Segment Start: Available records

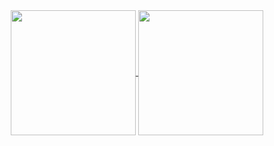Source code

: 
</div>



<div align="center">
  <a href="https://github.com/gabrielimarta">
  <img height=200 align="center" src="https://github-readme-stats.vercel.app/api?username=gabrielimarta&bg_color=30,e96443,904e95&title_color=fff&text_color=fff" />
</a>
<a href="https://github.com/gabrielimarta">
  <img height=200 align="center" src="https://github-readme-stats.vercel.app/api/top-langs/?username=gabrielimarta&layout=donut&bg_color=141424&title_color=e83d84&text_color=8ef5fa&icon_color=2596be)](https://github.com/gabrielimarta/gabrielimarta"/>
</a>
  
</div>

Segment End: Available records

Directions for this task ->
The whole listing should be retyped word for word; none of its pictures belong in the copy.

Finished exercise ->
Source code

: 
</div>



<div align="center">
  <a href="https://github.com/gabrielimarta">
  <img height=200 align="center" src="https://github-readme-stats.vercel.app/api?username=gabrielimarta&bg_color=30,e96443,904e95&title_color=fff&text_color=fff" />
</a>
<a href="https://github.com/gabrielimarta">
  <img height=200 align="center" src="https://github-readme-stats.vercel.app/api/top-langs/?username=gabrielimarta&layout=donut&bg_color=141424&title_color=e83d84&text_color=8ef5fa&icon_color=2596be)](https://github.com/gabrielimarta/gabrielimarta"/>
</a>
  
</div>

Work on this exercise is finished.